■ Instructions for the task ■
Give back every record that follows, exactly as written.

■ Items from a data source ■

══════════════════════════════

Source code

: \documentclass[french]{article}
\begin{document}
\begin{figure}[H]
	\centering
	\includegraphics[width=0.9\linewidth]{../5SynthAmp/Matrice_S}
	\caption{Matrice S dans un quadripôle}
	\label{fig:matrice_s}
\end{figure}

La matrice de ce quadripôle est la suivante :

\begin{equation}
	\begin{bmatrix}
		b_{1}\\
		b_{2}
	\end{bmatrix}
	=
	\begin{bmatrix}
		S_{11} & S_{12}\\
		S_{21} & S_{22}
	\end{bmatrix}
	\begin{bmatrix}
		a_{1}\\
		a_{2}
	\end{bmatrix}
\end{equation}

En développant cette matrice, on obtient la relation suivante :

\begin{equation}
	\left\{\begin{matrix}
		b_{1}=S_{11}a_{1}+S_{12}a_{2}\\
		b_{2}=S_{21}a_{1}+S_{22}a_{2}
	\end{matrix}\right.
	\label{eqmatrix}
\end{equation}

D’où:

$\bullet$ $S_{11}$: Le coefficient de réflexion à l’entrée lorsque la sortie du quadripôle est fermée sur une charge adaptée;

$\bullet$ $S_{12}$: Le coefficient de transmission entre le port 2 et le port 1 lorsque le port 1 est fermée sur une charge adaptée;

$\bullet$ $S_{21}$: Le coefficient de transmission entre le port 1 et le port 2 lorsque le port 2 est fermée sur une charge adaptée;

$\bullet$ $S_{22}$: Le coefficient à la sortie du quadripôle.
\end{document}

══════════════════════════════

■ Problem solution ■
Source code

: \documentclass[french]{article}
\begin{document}
\begin{figure}[H]
	\centering
	\includegraphics[width=0.9\linewidth]{../5SynthAmp/Matrice_S}
	\caption{Matrice S dans un quadripôle}
	\label{fig:matrice_s}
\end{figure}

La matrice de ce quadripôle est la suivante :

\begin{equation}
	\begin{bmatrix}
		b_{1}\\
		b_{2}
	\end{bmatrix}
	=
	\begin{bmatrix}
		S_{11} & S_{12}\\
		S_{21} & S_{22}
	\end{bmatrix}
	\begin{bmatrix}
		a_{1}\\
		a_{2}
	\end{bmatrix}
\end{equation}

En développant cette matrice, on obtient la relation suivante :

\begin{equation}
	\left\{\begin{matrix}
		b_{1}=S_{11}a_{1}+S_{12}a_{2}\\
		b_{2}=S_{21}a_{1}+S_{22}a_{2}
	\end{matrix}\right.
	\label{eqmatrix}
\end{equation}

D’où:

$\bullet$ $S_{11}$: Le coefficient de réflexion à l’entrée lorsque la sortie du quadripôle est fermée sur une charge adaptée;

$\bullet$ $S_{12}$: Le coefficient de transmission entre le port 2 et le port 1 lorsque le port 1 est fermée sur une charge adaptée;

$\bullet$ $S_{21}$: Le coefficient de transmission entre le port 1 et le port 2 lorsque le port 2 est fermée sur une charge adaptée;

$\bullet$ $S_{22}$: Le coefficient à la sortie du quadripôle.
\end{document}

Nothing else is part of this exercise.